Calculate The Ph Of A 0.0100 Molar Solution Of Hbr

Use this premium calculator to find the pH, hydrogen ion concentration, pOH, and acid strength interpretation for a hydrobromic acid solution. HBr is a strong acid, so the calculation is direct and highly reliable for standard introductory chemistry problems.

HBr pH Calculator

How to Calculate the pH of a 0.0100 M Solution of HBr

To calculate the pH of a 0.0100 molar solution of HBr, you use a foundational principle from acid-base chemistry: hydrobromic acid is a strong acid. In water, strong acids are assumed to dissociate essentially completely. That means each mole of HBr added to water produces approximately one mole of hydrogen ions, represented more rigorously as hydronium ions, H₃O⁺. For most general chemistry calculations, you can treat the hydrogen ion concentration as equal to the stated molarity of HBr.

Key relationship: HBr → H⁺ + Br^–

For 0.0100 M HBr: [H⁺] = 0.0100 M

pH formula: pH = -log[H⁺]

Answer: pH = -log(0.0100) = 2.00

This result is one of the cleanest examples of a strong acid pH problem because the concentration is expressed in a power-of-ten-friendly decimal form. Since 0.0100 is equal to 1.00 × 10^-2, the negative logarithm becomes 2.00. The extra zeros in 0.0100 indicate significant figures in the concentration, and many chemistry instructors expect you to reflect that precision in the pH value when appropriate. In practice, pH is often reported with the number of decimal places corresponding to the significant figures in the concentration measurement.

Why HBr Is Treated as a Strong Acid

Hydrobromic acid belongs to the standard list of strong acids commonly memorized in introductory chemistry.

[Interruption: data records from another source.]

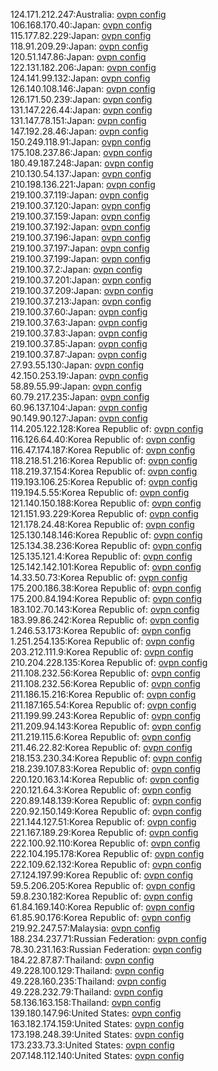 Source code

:124.171.212.247:Australia: [ovpn config](vpn/124_171_212_247.ovpn)  
106.168.170.40:Japan: [ovpn config](vpn/106_168_170_40.ovpn)  
115.177.82.229:Japan: [ovpn config](vpn/115_177_82_229.ovpn)  
118.91.209.29:Japan: [ovpn config](vpn/118_91_209_29.ovpn)  
120.51.147.86:Japan: [ovpn config](vpn/120_51_147_86.ovpn)  
122.131.182.206:Japan: [ovpn config](vpn/122_131_182_206.ovpn)  
124.141.99.132:Japan: [ovpn config](vpn/124_141_99_132.ovpn)  
126.140.108.146:Japan: [ovpn config](vpn/126_140_108_146.ovpn)  
126.171.50.239:Japan: [ovpn config](vpn/126_171_50_239.ovpn)  
131.147.226.44:Japan: [ovpn config](vpn/131_147_226_44.ovpn)  
131.147.78.151:Japan: [ovpn config](vpn/131_147_78_151.ovpn)  
147.192.28.46:Japan: [ovpn config](vpn/147_192_28_46.ovpn)  
150.249.118.91:Japan: [ovpn config](vpn/150_249_118_91.ovpn)  
175.108.237.86:Japan: [ovpn config](vpn/175_108_237_86.ovpn)  
180.49.187.248:Japan: [ovpn config](vpn/180_49_187_248.ovpn)  
210.130.54.137:Japan: [ovpn config](vpn/210_130_54_137.ovpn)  
210.198.136.221:Japan: [ovpn config](vpn/210_198_136_221.ovpn)  
219.100.37.119:Japan: [ovpn config](vpn/219_100_37_119.ovpn)  
219.100.37.120:Japan: [ovpn config](vpn/219_100_37_120.ovpn)  
219.100.37.159:Japan: [ovpn config](vpn/219_100_37_159.ovpn)  
219.100.37.192:Japan: [ovpn config](vpn/219_100_37_192.ovpn)  
219.100.37.196:Japan: [ovpn config](vpn/219_100_37_196.ovpn)  
219.100.37.197:Japan: [ovpn config](vpn/219_100_37_197.ovpn)  
219.100.37.199:Japan: [ovpn config](vpn/219_100_37_199.ovpn)  
219.100.37.2:Japan: [ovpn config](vpn/219_100_37_2.ovpn)  
219.100.37.201:Japan: [ovpn config](vpn/219_100_37_201.ovpn)  
219.100.37.209:Japan: [ovpn config](vpn/219_100_37_209.ovpn)  
219.100.37.213:Japan: [ovpn config](vpn/219_100_37_213.ovpn)  
219.100.37.60:Japan: [ovpn config](vpn/219_100_37_60.ovpn)  
219.100.37.63:Japan: [ovpn config](vpn/219_100_37_63.ovpn)  
219.100.37.83:Japan: [ovpn config](vpn/219_100_37_83.ovpn)  
219.100.37.85:Japan: [ovpn config](vpn/219_100_37_85.ovpn)  
219.100.37.87:Japan: [ovpn config](vpn/219_100_37_87.ovpn)  
27.93.55.130:Japan: [ovpn config](vpn/27_93_55_130.ovpn)  
42.150.253.19:Japan: [ovpn config](vpn/42_150_253_19.ovpn)  
58.89.55.99:Japan: [ovpn config](vpn/58_89_55_99.ovpn)  
60.79.217.235:Japan: [ovpn config](vpn/60_79_217_235.ovpn)  
60.96.137.104:Japan: [ovpn config](vpn/60_96_137_104.ovpn)  
90.149.90.127:Japan: [ovpn config](vpn/90_149_90_127.ovpn)  
114.205.122.128:Korea Republic of: [ovpn config](vpn/114_205_122_128.ovpn)  
116.126.64.40:Korea Republic of: [ovpn config](vpn/116_126_64_40.ovpn)  
116.47.174.187:Korea Republic of: [ovpn config](vpn/116_47_174_187.ovpn)  
118.218.51.216:Korea Republic of: [ovpn config](vpn/118_218_51_216.ovpn)  
118.219.37.154:Korea Republic of: [ovpn config](vpn/118_219_37_154.ovpn)  
119.193.106.25:Korea Republic of: [ovpn config](vpn/119_193_106_25.ovpn)  
119.194.5.55:Korea Republic of: [ovpn config](vpn/119_194_5_55.ovpn)  
121.140.150.188:Korea Republic of: [ovpn config](vpn/121_140_150_188.ovpn)  
121.151.93.229:Korea Republic of: [ovpn config](vpn/121_151_93_229.ovpn)  
121.178.24.48:Korea Republic of: [ovpn config](vpn/121_178_24_48.ovpn)  
125.130.148.146:Korea Republic of: [ovpn config](vpn/125_130_148_146.ovpn)  
125.134.38.236:Korea Republic of: [ovpn config](vpn/125_134_38_236.ovpn)  
125.135.121.4:Korea Republic of: [ovpn config](vpn/125_135_121_4.ovpn)  
125.142.142.101:Korea Republic of: [ovpn config](vpn/125_142_142_101.ovpn)  
14.33.50.73:Korea Republic of: [ovpn config](vpn/14_33_50_73.ovpn)  
175.200.186.38:Korea Republic of: [ovpn config](vpn/175_200_186_38.ovpn)  
175.200.84.194:Korea Republic of: [ovpn config](vpn/175_200_84_194.ovpn)  
183.102.70.143:Korea Republic of: [ovpn config](vpn/183_102_70_143.ovpn)  
183.99.86.242:Korea Republic of: [ovpn config](vpn/183_99_86_242.ovpn)  
1.246.53.173:Korea Republic of: [ovpn config](vpn/1_246_53_173.ovpn)  
1.251.254.135:Korea Republic of: [ovpn config](vpn/1_251_254_135.ovpn)  
203.212.111.9:Korea Republic of: [ovpn config](vpn/203_212_111_9.ovpn)  
210.204.228.135:Korea Republic of: [ovpn config](vpn/210_204_228_135.ovpn)  
211.108.232.56:Korea Republic of: [ovpn config](vpn/211_108_232_56.ovpn)  
211.108.232.56:Korea Republic of: [ovpn config](vpn/211_108_232_56.ovpn)  
211.186.15.216:Korea Republic of: [ovpn config](vpn/211_186_15_216.ovpn)  
211.187.165.54:Korea Republic of: [ovpn config](vpn/211_187_165_54.ovpn)  
211.199.99.243:Korea Republic of: [ovpn config](vpn/211_199_99_243.ovpn)  
211.209.94.143:Korea Republic of: [ovpn config](vpn/211_209_94_143.ovpn)  
211.219.115.6:Korea Republic of: [ovpn config](vpn/211_219_115_6.ovpn)  
211.46.22.82:Korea Republic of: [ovpn config](vpn/211_46_22_82.ovpn)  
218.153.230.34:Korea Republic of: [ovpn config](vpn/218_153_230_34.ovpn)  
218.239.107.83:Korea Republic of: [ovpn config](vpn/218_239_107_83.ovpn)  
220.120.163.14:Korea Republic of: [ovpn config](vpn/220_120_163_14.ovpn)  
220.121.64.3:Korea Republic of: [ovpn config](vpn/220_121_64_3.ovpn)  
220.89.148.139:Korea Republic of: [ovpn config](vpn/220_89_148_139.ovpn)  
220.92.150.149:Korea Republic of: [ovpn config](vpn/220_92_150_149.ovpn)  
221.144.127.51:Korea Republic of: [ovpn config](vpn/221_144_127_51.ovpn)  
221.167.189.29:Korea Republic of: [ovpn config](vpn/221_167_189_29.ovpn)  
222.100.92.110:Korea Republic of: [ovpn config](vpn/222_100_92_110.ovpn)  
222.104.195.178:Korea Republic of: [ovpn config](vpn/222_104_195_178.ovpn)  
222.109.62.132:Korea Republic of: [ovpn config](vpn/222_109_62_132.ovpn)  
27.124.197.99:Korea Republic of: [ovpn config](vpn/27_124_197_99.ovpn)  
59.5.206.205:Korea Republic of: [ovpn config](vpn/59_5_206_205.ovpn)  
59.8.230.182:Korea Republic of: [ovpn config](vpn/59_8_230_182.ovpn)  
61.84.169.140:Korea Republic of: [ovpn config](vpn/61_84_169_140.ovpn)  
61.85.90.176:Korea Republic of: [ovpn config](vpn/61_85_90_176.ovpn)  
219.92.247.57:Malaysia: [ovpn config](vpn/219_92_247_57.ovpn)  
188.234.237.71:Russian Federation: [ovpn config](vpn/188_234_237_71.ovpn)  
78.30.231.163:Russian Federation: [ovpn config](vpn/78_30_231_163.ovpn)  
184.22.87.87:Thailand: [ovpn config](vpn/184_22_87_87.ovpn)  
49.228.100.129:Thailand: [ovpn config](vpn/49_228_100_129.ovpn)  
49.228.160.235:Thailand: [ovpn config](vpn/49_228_160_235.ovpn)  
49.228.232.79:Thailand: [ovpn config](vpn/49_228_232_79.ovpn)  
58.136.163.158:Thailand: [ovpn config](vpn/58_136_163_158.ovpn)  
139.180.147.96:United States: [ovpn config](vpn/139_180_147_96.ovpn)  
163.182.174.159:United States: [ovpn config](vpn/163_182_174_159.ovpn)  
173.198.248.39:United States: [ovpn config](vpn/173_198_248_39.ovpn)  
173.233.73.3:United States: [ovpn config](vpn/173_233_73_3.ovpn)  
207.148.112.140:United States: [ovpn config](vpn/207_148_112_140.ovpn)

In aqueous solution, it dissociates nearly 100 percent, unlike weak acids such as acetic acid or hydrofluoric acid, which establish an equilibrium and dissociate only partially. This distinction matters because strong acid calculations are generally direct, while weak acid calculations require equilibrium expressions and acid dissociation constants.

• HBr is a strong acid in water.
• Its dissociation is effectively complete for ordinary classroom calculations.
• The bromide ion, Br^–, is a very weak conjugate base and does not significantly raise the pH.
• The autoionization of water is negligible compared with 0.0100 M hydrogen ion concentration.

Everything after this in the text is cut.